[What you have to do]
Lines in the following data that contain the string "Updated" are to be counted. Report only their number.

[Records from a dataset]

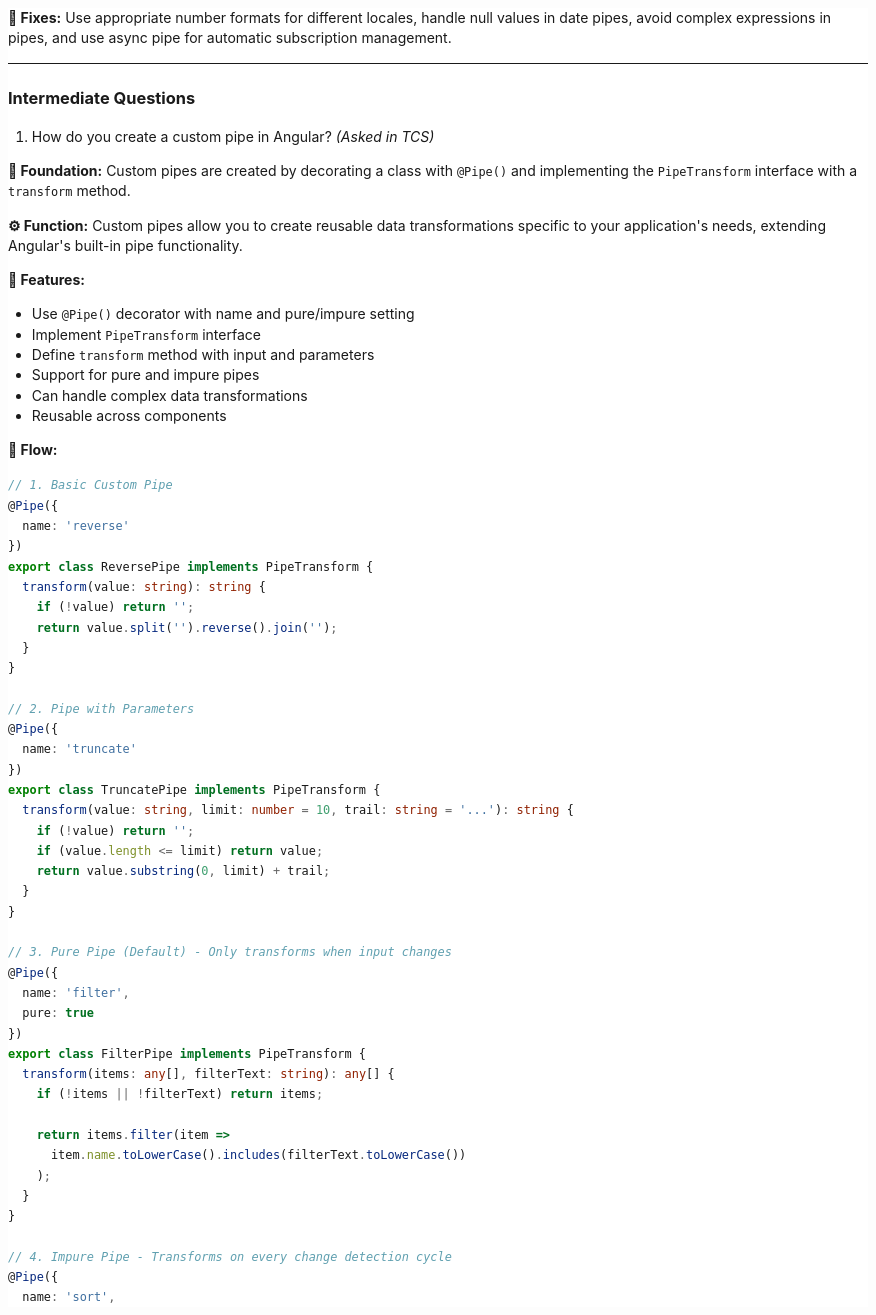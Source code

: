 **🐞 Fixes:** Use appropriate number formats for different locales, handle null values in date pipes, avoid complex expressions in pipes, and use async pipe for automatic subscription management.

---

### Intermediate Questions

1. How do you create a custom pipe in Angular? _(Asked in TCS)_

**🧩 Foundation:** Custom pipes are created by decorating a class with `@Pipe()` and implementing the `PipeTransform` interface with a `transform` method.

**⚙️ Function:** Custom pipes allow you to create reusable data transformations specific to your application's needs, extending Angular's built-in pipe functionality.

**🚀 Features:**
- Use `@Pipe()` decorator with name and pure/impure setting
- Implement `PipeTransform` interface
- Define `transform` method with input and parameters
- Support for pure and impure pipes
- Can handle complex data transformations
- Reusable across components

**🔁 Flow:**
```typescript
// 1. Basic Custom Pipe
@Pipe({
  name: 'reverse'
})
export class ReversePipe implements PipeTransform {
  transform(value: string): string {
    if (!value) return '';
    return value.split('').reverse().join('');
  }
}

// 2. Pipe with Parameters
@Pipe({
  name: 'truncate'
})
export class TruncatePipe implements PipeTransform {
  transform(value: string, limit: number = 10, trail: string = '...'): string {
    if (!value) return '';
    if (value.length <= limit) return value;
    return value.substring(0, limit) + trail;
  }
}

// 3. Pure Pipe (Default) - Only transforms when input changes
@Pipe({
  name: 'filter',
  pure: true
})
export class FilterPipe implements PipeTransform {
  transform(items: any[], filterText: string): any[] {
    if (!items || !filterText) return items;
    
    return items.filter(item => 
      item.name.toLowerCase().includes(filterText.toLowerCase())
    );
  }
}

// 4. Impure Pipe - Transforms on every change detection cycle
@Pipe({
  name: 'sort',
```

---

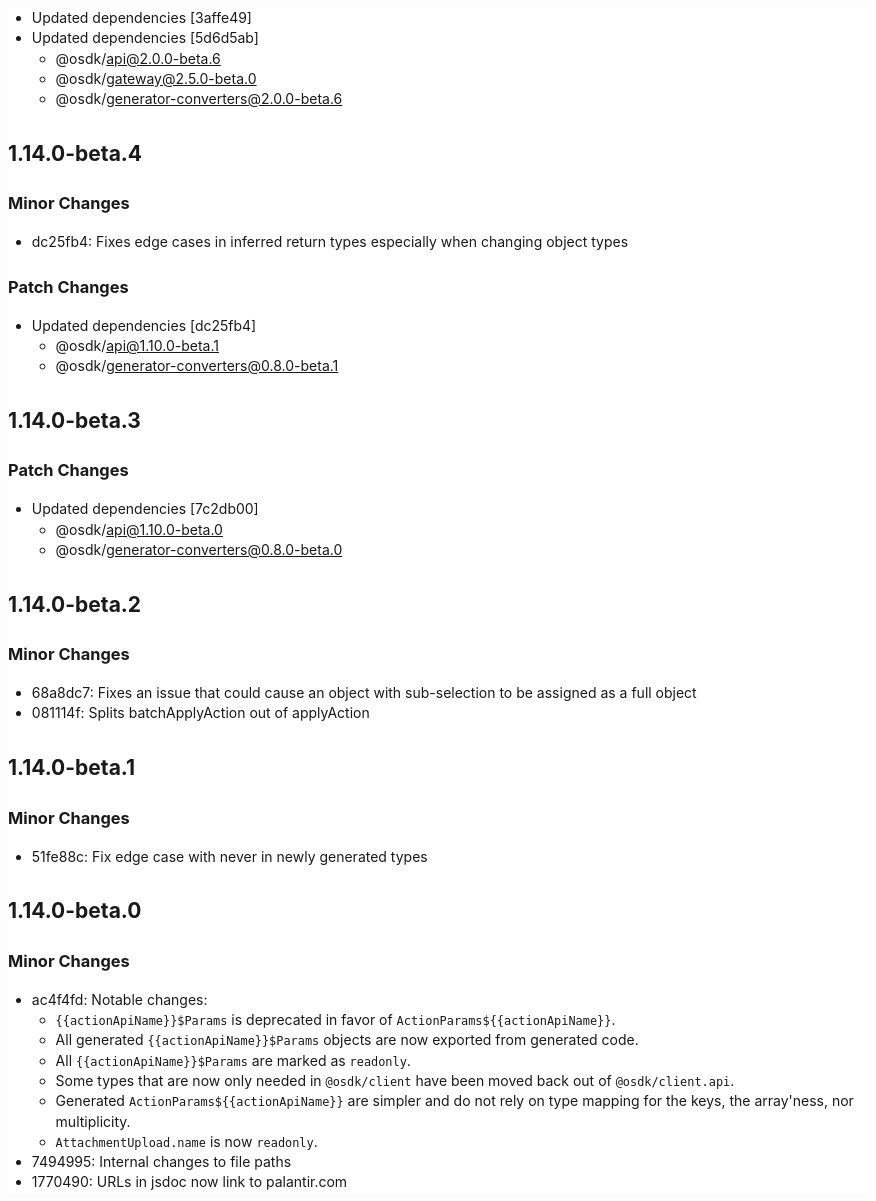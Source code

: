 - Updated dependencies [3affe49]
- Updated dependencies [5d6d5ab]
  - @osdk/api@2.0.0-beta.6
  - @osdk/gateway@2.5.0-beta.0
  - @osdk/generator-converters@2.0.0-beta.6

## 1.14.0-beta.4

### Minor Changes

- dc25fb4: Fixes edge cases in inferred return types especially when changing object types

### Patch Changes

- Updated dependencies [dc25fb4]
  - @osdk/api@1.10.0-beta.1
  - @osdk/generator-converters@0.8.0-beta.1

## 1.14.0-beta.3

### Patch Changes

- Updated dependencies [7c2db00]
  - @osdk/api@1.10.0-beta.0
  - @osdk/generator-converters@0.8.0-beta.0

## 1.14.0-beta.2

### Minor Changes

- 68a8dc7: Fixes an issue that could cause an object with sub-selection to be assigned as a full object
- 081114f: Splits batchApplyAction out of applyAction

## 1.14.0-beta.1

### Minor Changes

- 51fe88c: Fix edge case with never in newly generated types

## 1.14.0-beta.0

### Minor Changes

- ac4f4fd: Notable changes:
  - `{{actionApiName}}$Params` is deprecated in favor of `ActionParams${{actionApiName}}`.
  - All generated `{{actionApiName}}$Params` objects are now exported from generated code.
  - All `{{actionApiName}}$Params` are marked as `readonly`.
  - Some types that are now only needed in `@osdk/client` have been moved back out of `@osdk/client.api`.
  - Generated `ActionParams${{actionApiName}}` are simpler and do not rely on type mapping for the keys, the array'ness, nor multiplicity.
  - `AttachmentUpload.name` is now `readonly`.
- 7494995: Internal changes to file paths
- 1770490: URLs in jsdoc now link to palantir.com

[Output for this exercise]
4